HOW TO COMPLETE THIS TASK: The result should be the lines from the one holding "LIABILITY, WHETHER IN" to the final line of the records, retyped exactly.

Stored data entries
==========
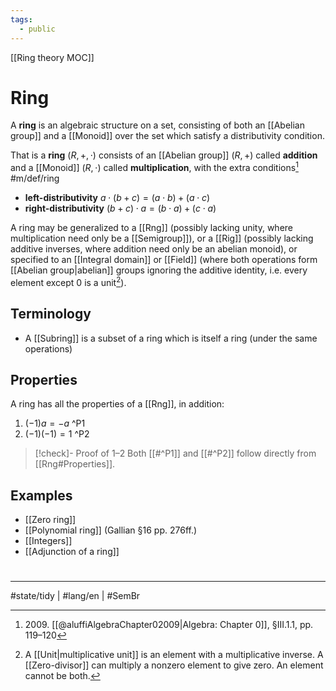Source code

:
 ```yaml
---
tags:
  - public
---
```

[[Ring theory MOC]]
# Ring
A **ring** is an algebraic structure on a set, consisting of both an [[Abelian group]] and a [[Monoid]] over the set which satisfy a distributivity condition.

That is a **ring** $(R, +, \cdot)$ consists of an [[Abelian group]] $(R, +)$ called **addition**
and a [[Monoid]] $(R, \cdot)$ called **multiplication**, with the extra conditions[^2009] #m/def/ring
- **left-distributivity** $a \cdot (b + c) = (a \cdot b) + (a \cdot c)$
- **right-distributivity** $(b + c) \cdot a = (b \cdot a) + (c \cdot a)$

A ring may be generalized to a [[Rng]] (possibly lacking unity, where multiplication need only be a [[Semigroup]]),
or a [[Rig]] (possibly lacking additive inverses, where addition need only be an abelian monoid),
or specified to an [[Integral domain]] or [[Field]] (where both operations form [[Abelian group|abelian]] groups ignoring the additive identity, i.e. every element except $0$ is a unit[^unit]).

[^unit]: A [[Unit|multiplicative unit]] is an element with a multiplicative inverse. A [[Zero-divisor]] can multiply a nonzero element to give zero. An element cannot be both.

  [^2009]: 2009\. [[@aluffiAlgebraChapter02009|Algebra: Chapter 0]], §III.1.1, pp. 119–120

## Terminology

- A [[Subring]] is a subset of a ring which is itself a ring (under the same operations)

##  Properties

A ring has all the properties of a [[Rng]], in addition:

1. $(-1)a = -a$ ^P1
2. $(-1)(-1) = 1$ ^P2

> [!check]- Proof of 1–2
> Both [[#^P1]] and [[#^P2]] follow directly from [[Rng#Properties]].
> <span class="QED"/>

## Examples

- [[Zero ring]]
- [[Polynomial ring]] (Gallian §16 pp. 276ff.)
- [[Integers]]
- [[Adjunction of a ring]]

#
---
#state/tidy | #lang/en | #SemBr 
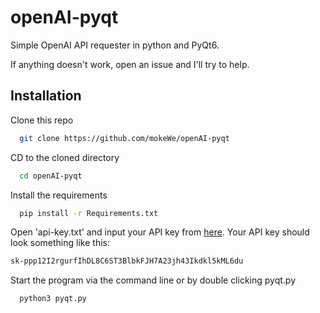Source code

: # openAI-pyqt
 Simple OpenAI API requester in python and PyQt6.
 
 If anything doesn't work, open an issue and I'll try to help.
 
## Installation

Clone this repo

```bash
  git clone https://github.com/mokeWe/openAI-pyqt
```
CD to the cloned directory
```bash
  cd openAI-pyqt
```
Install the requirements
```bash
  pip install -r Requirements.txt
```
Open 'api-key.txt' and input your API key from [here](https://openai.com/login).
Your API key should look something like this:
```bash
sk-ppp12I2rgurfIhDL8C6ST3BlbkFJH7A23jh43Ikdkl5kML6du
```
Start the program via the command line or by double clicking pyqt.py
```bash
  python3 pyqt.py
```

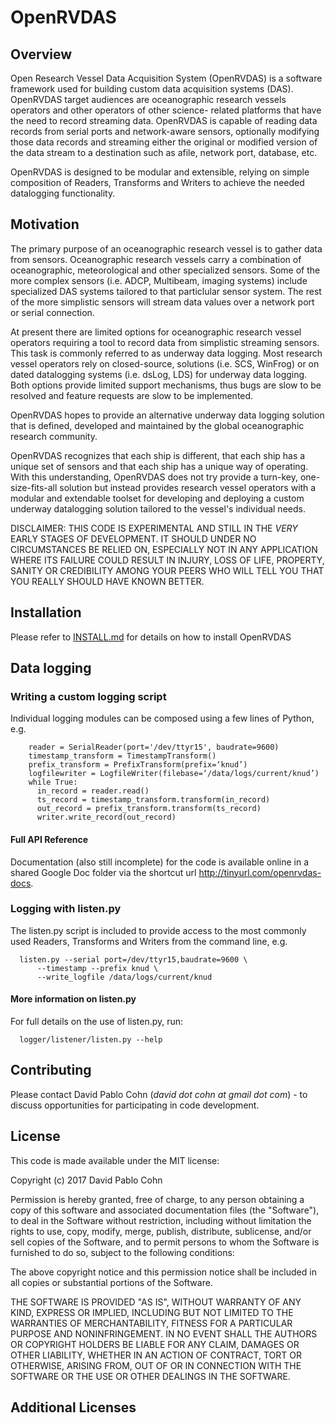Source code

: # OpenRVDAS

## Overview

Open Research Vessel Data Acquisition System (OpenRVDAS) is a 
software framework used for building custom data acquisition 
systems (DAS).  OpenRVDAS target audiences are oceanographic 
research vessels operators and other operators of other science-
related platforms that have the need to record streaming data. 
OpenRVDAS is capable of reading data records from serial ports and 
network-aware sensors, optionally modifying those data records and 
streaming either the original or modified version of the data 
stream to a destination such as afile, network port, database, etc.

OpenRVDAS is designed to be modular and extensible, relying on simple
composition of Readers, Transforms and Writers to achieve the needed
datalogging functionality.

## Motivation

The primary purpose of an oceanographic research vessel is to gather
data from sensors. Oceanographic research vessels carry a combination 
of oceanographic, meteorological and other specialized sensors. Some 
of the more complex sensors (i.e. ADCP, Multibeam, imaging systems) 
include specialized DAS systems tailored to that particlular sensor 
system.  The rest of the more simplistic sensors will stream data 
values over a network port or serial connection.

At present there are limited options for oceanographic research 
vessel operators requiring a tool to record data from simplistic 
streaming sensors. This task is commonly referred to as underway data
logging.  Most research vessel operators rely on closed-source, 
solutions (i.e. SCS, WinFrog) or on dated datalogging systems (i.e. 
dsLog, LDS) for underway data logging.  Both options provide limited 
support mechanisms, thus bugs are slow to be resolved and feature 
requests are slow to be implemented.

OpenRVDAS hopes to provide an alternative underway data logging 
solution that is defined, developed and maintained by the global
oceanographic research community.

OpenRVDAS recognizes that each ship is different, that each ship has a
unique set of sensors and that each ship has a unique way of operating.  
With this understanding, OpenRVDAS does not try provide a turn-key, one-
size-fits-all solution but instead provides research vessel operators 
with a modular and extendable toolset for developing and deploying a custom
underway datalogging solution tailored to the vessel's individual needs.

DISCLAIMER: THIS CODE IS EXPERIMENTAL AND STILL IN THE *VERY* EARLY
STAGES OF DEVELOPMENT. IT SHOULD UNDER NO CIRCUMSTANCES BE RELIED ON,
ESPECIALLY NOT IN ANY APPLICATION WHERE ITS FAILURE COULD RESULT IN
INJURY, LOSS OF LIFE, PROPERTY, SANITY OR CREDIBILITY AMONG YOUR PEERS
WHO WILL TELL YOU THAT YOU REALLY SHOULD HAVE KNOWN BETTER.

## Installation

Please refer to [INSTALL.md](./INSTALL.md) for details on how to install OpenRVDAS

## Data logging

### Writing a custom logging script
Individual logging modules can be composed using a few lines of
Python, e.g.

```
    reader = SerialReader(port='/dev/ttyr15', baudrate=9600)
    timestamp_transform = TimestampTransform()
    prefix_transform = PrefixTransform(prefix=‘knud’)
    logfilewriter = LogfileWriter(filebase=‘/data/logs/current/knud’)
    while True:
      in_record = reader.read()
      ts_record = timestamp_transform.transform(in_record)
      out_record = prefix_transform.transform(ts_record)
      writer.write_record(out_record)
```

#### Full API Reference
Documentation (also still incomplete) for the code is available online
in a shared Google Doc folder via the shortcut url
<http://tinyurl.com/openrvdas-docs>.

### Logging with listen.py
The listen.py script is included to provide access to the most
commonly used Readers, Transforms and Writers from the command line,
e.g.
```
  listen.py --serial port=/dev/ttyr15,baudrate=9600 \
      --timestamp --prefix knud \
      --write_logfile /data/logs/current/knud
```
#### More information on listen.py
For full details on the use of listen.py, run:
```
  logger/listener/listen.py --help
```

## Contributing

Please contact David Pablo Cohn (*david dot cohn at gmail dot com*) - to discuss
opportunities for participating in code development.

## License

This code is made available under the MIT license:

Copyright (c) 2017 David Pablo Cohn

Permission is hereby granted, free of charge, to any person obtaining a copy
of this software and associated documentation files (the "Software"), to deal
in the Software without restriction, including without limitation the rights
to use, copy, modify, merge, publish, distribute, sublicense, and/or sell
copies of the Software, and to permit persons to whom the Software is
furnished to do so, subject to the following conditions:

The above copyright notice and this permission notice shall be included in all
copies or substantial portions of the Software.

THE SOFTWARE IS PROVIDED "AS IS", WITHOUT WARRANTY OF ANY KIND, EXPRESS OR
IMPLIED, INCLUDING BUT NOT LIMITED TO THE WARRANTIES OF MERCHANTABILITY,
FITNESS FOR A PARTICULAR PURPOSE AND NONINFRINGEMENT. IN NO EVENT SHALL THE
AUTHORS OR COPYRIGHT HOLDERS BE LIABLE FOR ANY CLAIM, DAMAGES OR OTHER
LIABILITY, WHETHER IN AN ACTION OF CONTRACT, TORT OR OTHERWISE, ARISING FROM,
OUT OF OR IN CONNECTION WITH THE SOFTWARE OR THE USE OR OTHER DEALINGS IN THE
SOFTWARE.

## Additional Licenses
==========
REPLY TO THE EXERCISE:
LIABILITY, WHETHER IN AN ACTION OF CONTRACT, TORT OR OTHERWISE, ARISING FROM,
OUT OF OR IN CONNECTION WITH THE SOFTWARE OR THE USE OR OTHER DEALINGS IN THE
SOFTWARE.

## Additional Licenses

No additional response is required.